Whew. We appear to have survived another Thanksgiving-Black Friday combo. But it was a near thing. I don’t know how professional cooks survive all those hours on their feet — ’bout dark-thirty yesterday my dogs commenced to bark and they haven’t stopped yet.

A couple of friends popped round last night to split a bottle of sparking rosé and eat some leftovers, which I swear to God took nearly as long to reheat as the original meal did to cook. They also brought some killer green-chile-and-jack wontons with a guacamole garnish that put our heat-it-and-eat-it to shame.

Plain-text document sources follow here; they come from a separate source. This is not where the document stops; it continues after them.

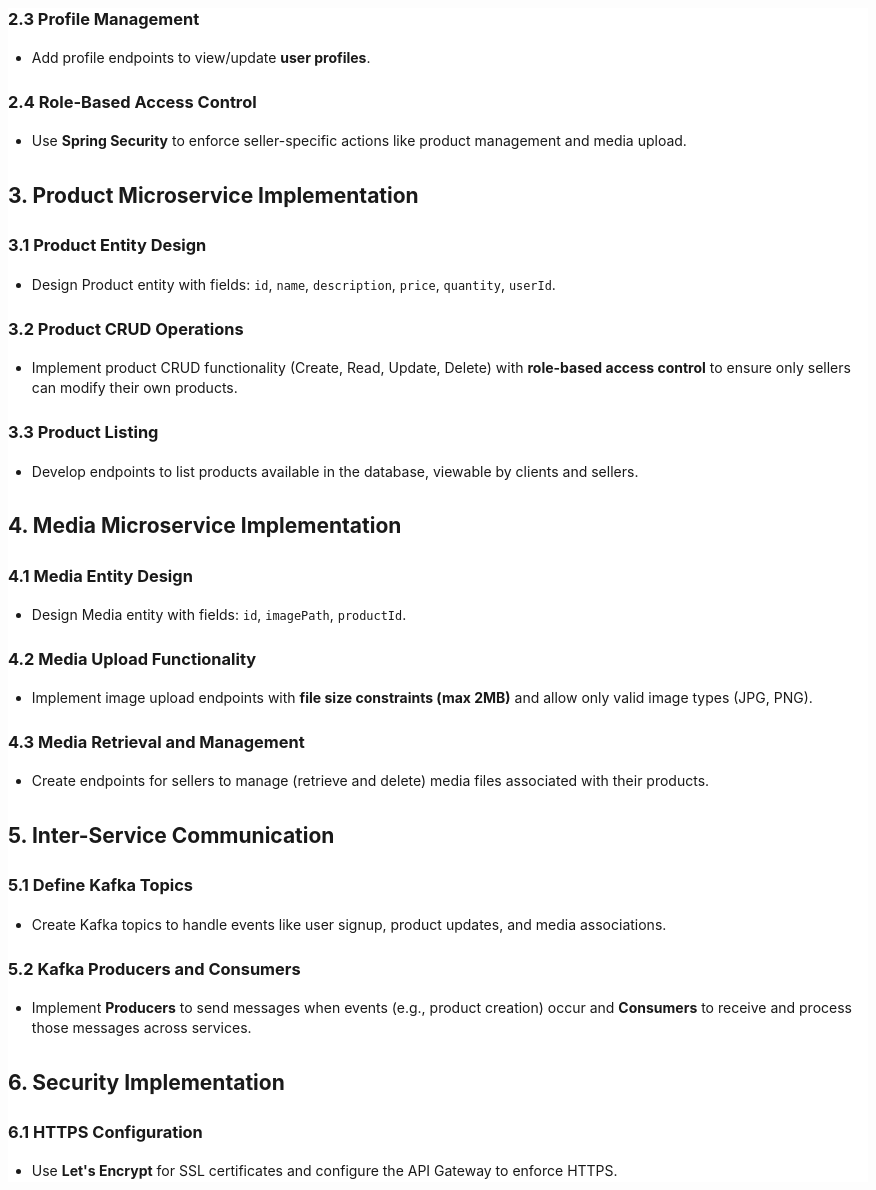 ### 2.3 Profile Management
- Add profile endpoints to view/update **user profiles**.

### 2.4 Role-Based Access Control
- Use **Spring Security** to enforce seller-specific actions like product management and media upload.


## 3. Product Microservice Implementation

### 3.1 Product Entity Design
- Design Product entity with fields: `id`, `name`, `description`, `price`, `quantity`, `userId`.

### 3.2 Product CRUD Operations
- Implement product CRUD functionality (Create, Read, Update, Delete) with **role-based access control** to ensure only sellers can modify their own products.

### 3.3 Product Listing
- Develop endpoints to list products available in the database, viewable by clients and sellers.


## 4. Media Microservice Implementation

### 4.1 Media Entity Design
- Design Media entity with fields: `id`, `imagePath`, `productId`.

### 4.2 Media Upload Functionality
- Implement image upload endpoints with **file size constraints (max 2MB)** and allow only valid image types (JPG, PNG).

### 4.3 Media Retrieval and Management
- Create endpoints for sellers to manage (retrieve and delete) media files associated with their products.


## 5. Inter-Service Communication

### 5.1 Define Kafka Topics
- Create Kafka topics to handle events like user signup, product updates, and media associations.

### 5.2 Kafka Producers and Consumers
- Implement **Producers** to send messages when events (e.g., product creation) occur and **Consumers** to receive and process those messages across services.


## 6. Security Implementation

### 6.1 HTTPS Configuration
- Use **Let's Encrypt** for SSL certificates and configure the API Gateway to enforce HTTPS.
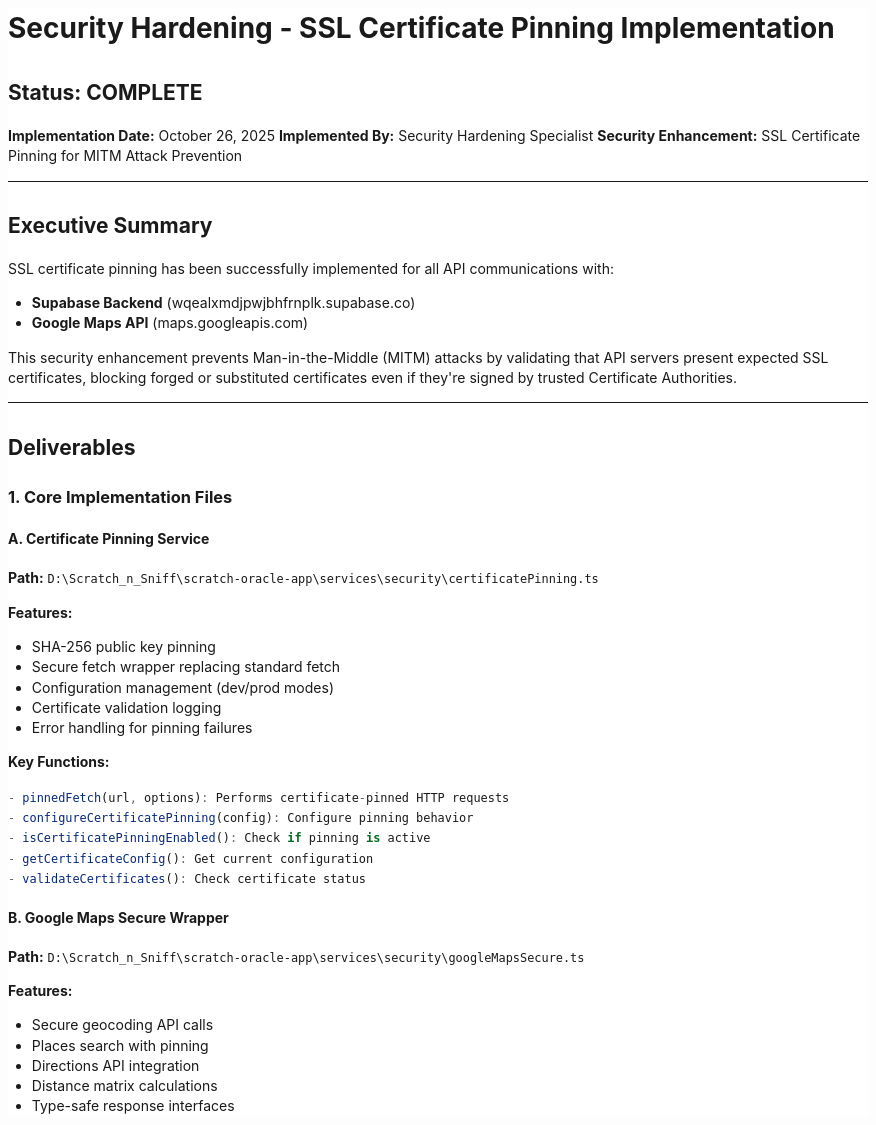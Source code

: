 # Security Hardening - SSL Certificate Pinning Implementation

## Status: COMPLETE

**Implementation Date:** October 26, 2025
**Implemented By:** Security Hardening Specialist
**Security Enhancement:** SSL Certificate Pinning for MITM Attack Prevention

---

## Executive Summary

SSL certificate pinning has been successfully implemented for all API communications with:
- **Supabase Backend** (wqealxmdjpwjbhfrnplk.supabase.co)
- **Google Maps API** (maps.googleapis.com)

This security enhancement prevents Man-in-the-Middle (MITM) attacks by validating that API servers present expected SSL certificates, blocking forged or substituted certificates even if they're signed by trusted Certificate Authorities.

---

## Deliverables

### 1. Core Implementation Files

#### A. Certificate Pinning Service
**Path:** `D:\Scratch_n_Sniff\scratch-oracle-app\services\security\certificatePinning.ts`

**Features:**
- SHA-256 public key pinning
- Secure fetch wrapper replacing standard fetch
- Configuration management (dev/prod modes)
- Certificate validation logging
- Error handling for pinning failures

**Key Functions:**
```typescript
- pinnedFetch(url, options): Performs certificate-pinned HTTP requests
- configureCertificatePinning(config): Configure pinning behavior
- isCertificatePinningEnabled(): Check if pinning is active
- getCertificateConfig(): Get current configuration
- validateCertificates(): Check certificate status
```

#### B. Google Maps Secure Wrapper
**Path:** `D:\Scratch_n_Sniff\scratch-oracle-app\services\security\googleMapsSecure.ts`

**Features:**
- Secure geocoding API calls
- Places search with pinning
- Directions API integration
- Distance matrix calculations
- Type-safe response interfaces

Anyway, we stayed up too late and drank too much and today we all felt a tad listless for some reason, even the four-legged crowd, which does not imbibe (see Turkish, at right).

After a few hours of puttering around the ranch Herself toddled off for a short run and I took a break from work to ride the Jamis Supernova around Monument Valley Park, which proved a bad idea. I felt like a fat fly negotiating a spider web constructed of retractable dog leashes and feckin’ eejits.

Now I’m wrapping up the day’s paying chores, sipping a 5 Barrel Pale Ale and contemplating the evening meal. Whaddaya think? Turkey, turkey or … turkey?

Shocktober!

How the hell did it get to be October already? Herself and I were just enjoying some adult beverages on the back deck, watching the critters gambol on the lawn, and had to beat it indoors before the sun had truly set because we were freezing our whatsises off (of course, anyone wearing shorts and sandals on Oct. 1 deserves to freeze his or her whatsis off).

We had to fortify ourselves with largish glasses of Domaine Vindemio, a powerful red from Ventoux. Then I put the last of the green chile stew on the range. The low tonight could dip into the 30s and for that one needs green chile and red wine.

Come Wednesday, of course, we will need distilled sustenance — tequila, single-malt Scotch or a solid hit of uisce beatha from the auld sod. El Prezbo and the RomneyBot v2.012 square off that evening for their first debate, in Denver, and there is no way I can possibly watch that sucker stone cold sober. (See Charles P. Pierce for a guide on how to watch a presidential debate.)

The RomneyBot is in full kernel panic, crashing and rebooting and giving off a strong whiff of ozone, and it wouldn’t surprise me at all to see him in mid-flail offer Obama a couple of billion to move out of the White House and set himself and the family up in style elsewhere.